Mr. Steele takes charge. “I’ll handle this!”

Our hero!


Wow. Lois Lane has really let herself go. Ah, it’s not Lois. It’s some guy sight-reading from a notebook: “You’re Steele the one for me.”


“Steele here.”


“You’re Steele?”


“That’s right,” Steele answers with grim authority.

Meanwhile, Murphy is still reading his messages. Who are all these messages from? Why does it take him so long to read them? Both are mysteries more compelling than the present case.


“The one for me,” notLois says. “Come to 331 half first street.”


Mr. Steele waves away Bernice’s offer of a pen. “What was that again?”

He pulls out his OWN trust notebook and pen.


“Can you tell me what-“


NotLois is not interested in continuing the conversation.

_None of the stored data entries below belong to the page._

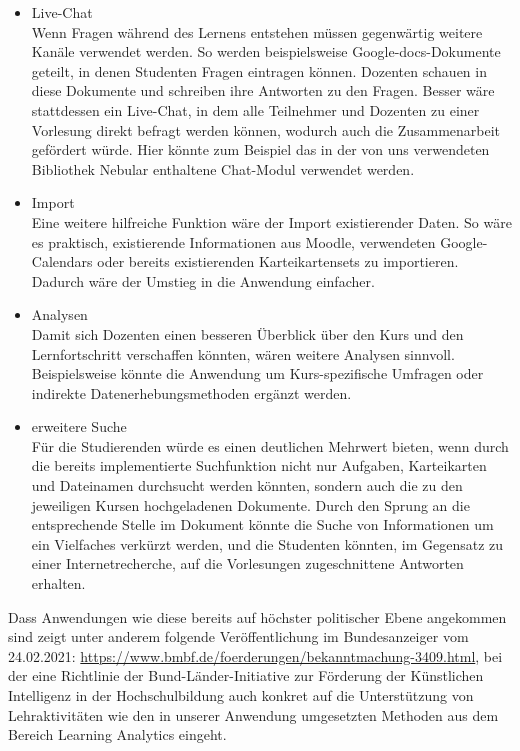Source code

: \begin{itemize}
    \item Live-Chat\\
        Wenn Fragen während des Lernens entstehen müssen gegenwärtig weitere Kanäle verwendet werden.
        So werden beispielsweise Google-docs-Dokumente geteilt, in denen Studenten Fragen eintragen können.
        Dozenten schauen in diese Dokumente und schreiben ihre Antworten zu den Fragen.
        Besser wäre stattdessen ein Live-Chat, in dem alle Teilnehmer und Dozenten zu einer Vorlesung direkt befragt werden können, wodurch auch die Zusammenarbeit gefördert würde. Hier könnte zum Beispiel das in der von uns  verwendeten Bibliothek Nebular enthaltene Chat-Modul verwendet werden.
    \item Import\\
        Eine weitere hilfreiche Funktion wäre der Import existierender Daten.
        So wäre es praktisch, existierende Informationen aus Moodle, verwendeten Google-Calendars oder bereits existierenden Karteikartensets zu importieren. Dadurch wäre der Umstieg in die Anwendung einfacher. 
    \item Analysen\\
        Damit sich Dozenten einen besseren Überblick über den Kurs und den Lernfortschritt verschaffen könnten, wären weitere Analysen sinnvoll. Beispielsweise könnte die Anwendung um Kurs-spezifische Umfragen oder indirekte Datenerhebungsmethoden ergänzt werden.
    \item erweitere Suche\\
		Für die Studierenden würde es einen deutlichen Mehrwert bieten, wenn durch die bereits implementierte Suchfunktion nicht nur Aufgaben, Karteikarten und Dateinamen durchsucht werden könnten, sondern auch die zu den jeweiligen Kursen hochgeladenen Dokumente. Durch den Sprung an die entsprechende Stelle im Dokument könnte die Suche von Informationen um ein Vielfaches verkürzt werden, und die Studenten könnten, im Gegensatz zu einer Internetrecherche, auf die Vorlesungen zugeschnittene Antworten erhalten.
\end{itemize}

Dass Anwendungen wie diese bereits auf höchster politischer Ebene angekommen sind zeigt unter anderem folgende Veröffentlichung im Bundesanzeiger vom 24.02.2021: \url{https://www.bmbf.de/foerderungen/bekanntmachung-3409.html}, bei der eine Richtlinie der Bund-Länder-Initiative zur Förderung der Künstlichen Intelligenz in der Hochschulbildung auch konkret auf die Unterstützung von Lehraktivitäten wie den in unserer Anwendung umgesetzten Methoden aus dem Bereich Learning Analytics eingeht.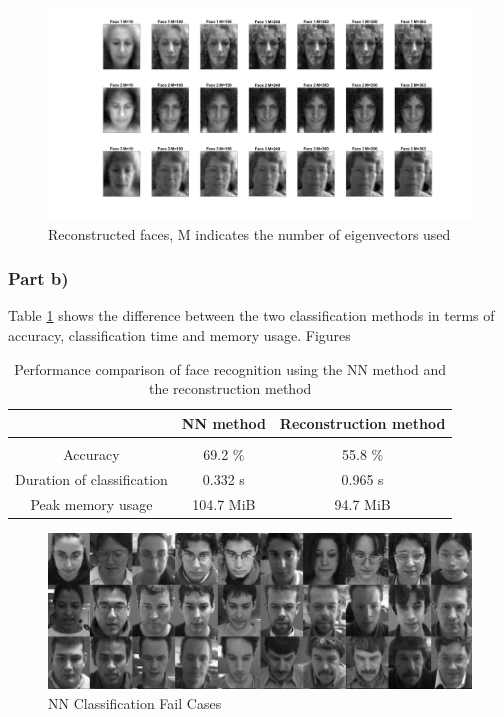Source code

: \documentclass[10pt,technote]{IEEEtran}
\begin{document}
\begin{figure}[htb!]
    \centering
    \includegraphics[width=\linewidth]{../results/ex1aa/face_plots.png}
    \caption{Reconstructed faces, M indicates the number of eigenvectors used}
    \label{fig:reconstr_faces}
\end{figure}


\subsubsection{Part b)}
Table \ref{tab:NNvsRec} shows the difference between the two classification methods in terms of accuracy, classification time and memory usage.
Figures 

\begin{table}[]
    \centering
    \begin{tabular}{c||c c}
         & NN method & Reconstruction method  \\\hline \hline\\
         Accuracy &  69.2 \% & 55.8 \% \\
         Duration of classification & 0.332 s & 0.965 s \\
         Peak memory usage & 104.7 MiB & 94.7 MiB
         
    \end{tabular}
    \caption{Performance comparison of face recognition using the NN method and the reconstruction method}
    \label{tab:NNvsRec}
\end{table}

\begin{figure}[htb!]
    \centering
    \includegraphics[width=\linewidth]{../results/1bb/NN_FAIL2_cropped.png}
    \caption{NN Classification Fail Cases}
    \label{fig:nn_fails}
\end{figure}
\end{document}
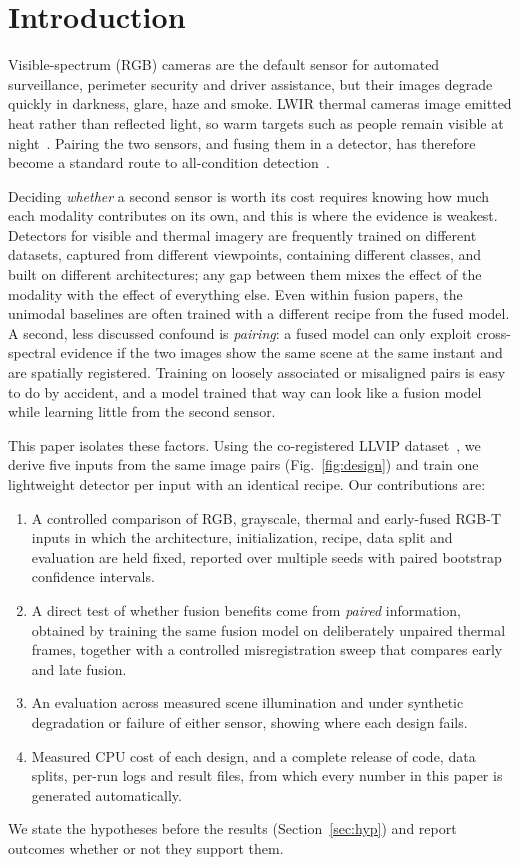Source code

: \documentclass[conference]{IEEEtran}
\begin{document}
\section{Introduction}
Visible-spectrum (RGB) cameras are the default sensor for automated surveillance, perimeter security and driver assistance, but their images degrade quickly in darkness, glare, haze and smoke. LWIR thermal cameras image emitted heat rather than reflected light, so warm targets such as people remain visible at night~\cite{gade2014thermal,davis2005thermal}. Pairing the two sensors, and fusing them in a detector, has therefore become a standard route to all-condition detection~\cite{hwang2015kaist,liu2016multispectral,wagner2016fusion}.

Deciding \emph{whether} a second sensor is worth its cost requires knowing how much each modality contributes on its own, and this is where the evidence is weakest. Detectors for visible and thermal imagery are frequently trained on different datasets, captured from different viewpoints, containing different classes, and built on different architectures; any gap between them mixes the effect of the modality with the effect of everything else. Even within fusion papers, the unimodal baselines are often trained with a different recipe from the fused model. A second, less discussed confound is \emph{pairing}: a fused model can only exploit cross-spectral evidence if the two images show the same scene at the same instant and are spatially registered. Training on loosely associated or misaligned pairs is easy to do by accident, and a model trained that way can look like a fusion model while learning little from the second sensor.

This paper isolates these factors. Using the co-registered LLVIP dataset~\cite{jia2021llvip}, we derive five inputs from the same image pairs (Fig.~\ref{fig:design}) and train one lightweight detector per input with an identical recipe. Our contributions are:
\begin{enumerate}
\item A controlled comparison of RGB, grayscale, thermal and early-fused RGB-T inputs in which the architecture, initialization, recipe, data split and evaluation are held fixed, reported over multiple seeds with paired bootstrap confidence intervals.
\item A direct test of whether fusion benefits come from \emph{paired} information, obtained by training the same fusion model on deliberately unpaired thermal frames, together with a controlled misregistration sweep that compares early and late fusion.
\item An evaluation across measured scene illumination and under synthetic degradation or failure of either sensor, showing where each design fails.
\item Measured CPU cost of each design, and a complete release of code, data splits, per-run logs and result files, from which every number in this paper is generated automatically.
\end{enumerate}
We state the hypotheses before the results (Section~\ref{sec:hyp}) and report outcomes whether or not they support them.
\end{document}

“Certainly wasn’t a touching sentiment,” Steele reports.


Aaaannnnd … the scene fades.

Well, this bit is at least marginally more interesting than the last one. We see Laura fully in charge here, though seemingly not overly concerned about her missing client. Did they even call the police to report the abduction, I wonder? Murphy seems very passive here. He pays little attention when Steele grabs the phone and seems pretty disengaged from Bernice’s complaints about the mystery caller. Could he be brooding about being so marginalized in this case?